STEVEN Naismith would be entitled to feel a little hard done to while he spent most of Friday evening at Hampden on the sidelines.
After the excellence of his displays in leading the line for Scotland in their two previous games against Macedonia and Croatia, the Everton forward was still left out of the match against the USA in order to accommodate Steven Fletcher’s return to the side.
But there are no gripes with manager Gordon Strachan’s decision from Naismith who accepts Fletcher’s status as the country’s number one front man.
“I wasn’t too disappointed not to start on Friday,” said Naismith. “You’re not going to bring someone of Fletch’s quality into the squad and not start him.
“I thought that he was one of the real positives for us against the USA. Over the years he’s matured into a great striker, which he’s shown at club level, so the more games we can give him for Scotland, the better.
“The manager spoke to me about it beforehand. You just have to deal with it. We’ve got the two games during this gathering and I hope to play a bigger part in the second game.”
With Fletcher having been allowed to return to his club, Sunderland, in order to aid his progress towards full match fitness following his recent shoulder injury, Naismith seems certain to return to Strachan’s starting line-up against Norway tomorrow night. The 27-year-old says Scotland will be seeking improvement on what they produced in the goalless draw with the Americans.
“It was a pretty flat game on Friday,” he said. “There weren’t many chances, but it was another step forward for us in terms of defending and improving the shape of the team.
“Neither team created too many great chances and it wasn’t a fast-flowing game, but friendlies can be like that sometimes. The USA beat us 5-1 over there 18 months ago and now we’ve drawn 0-0 with them, so it shows you how far we’ve come that we’re disappointed with that result.
“We didn’t play as fluently as we have done but there were a few boys coming in who maybe haven’t been in the side too often recently and they were given a chance to show the manager what they can do. The USA are 13th in the world rankings but we’re at the stage where we want to keep our momentum going and the way to do that is with wins. However, we can at least look back and see how well we did defensively.
“In Norway, we want to build on Friday night’s performance and play a bit better, pass the ball better and increase the tempo of our game. Against the USA, the pitch cut up pretty badly and that worked against us because, in the two previous games against Croatia and Macedonia, we’d knocked the ball about pretty well and dominated possession.

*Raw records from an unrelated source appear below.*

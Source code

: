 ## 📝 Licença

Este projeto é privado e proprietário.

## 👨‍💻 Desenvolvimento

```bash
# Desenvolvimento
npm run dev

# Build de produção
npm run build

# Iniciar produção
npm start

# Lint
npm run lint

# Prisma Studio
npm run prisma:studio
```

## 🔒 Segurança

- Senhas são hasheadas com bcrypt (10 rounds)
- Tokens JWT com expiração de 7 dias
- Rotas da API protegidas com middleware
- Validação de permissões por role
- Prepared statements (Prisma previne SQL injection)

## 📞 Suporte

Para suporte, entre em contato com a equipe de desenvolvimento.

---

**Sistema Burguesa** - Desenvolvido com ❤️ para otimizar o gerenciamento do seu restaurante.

“However, we know it will be tough in Norway. They are a good side and we’ll need to be at our best against them.”
Naismith, who won his 26th Scotland cap as a late substitute for Barry Bannan on Friday, was delighted to see his former Kilmarnock team-mate Gordon Greer make his debut at the age of 32 against the USA. The Brighton central defender, who helped Scotland keep only their fourth clean sheet in the nine games they have played under Strachan, was an influential figure in Naismith’s own development at Rugby Park.
“One of the first things I noticed about him at Kilmarnock is that his standards were really high,” said Naismith. “He demanded a lot from you, no matter what age you were, during games and at training. That definitely rubbed off on me.
“Gordon has been very patient. He’s a guy with a lot of experience and he’d come on a lot of Scotland trips and not be required, so it was fantastic to see him out there making his debut on Friday.
“Towards the end of our World Cup campaign, he was being picked for our squads on merit and it’s a position where we maybe haven’t had too much competition for places recently so it’s good that he did so well.
“He’s given the manager another option. He made some good interceptions and blocks against the USA and he’s definitely a player the manager can rely on. It was a solid start.”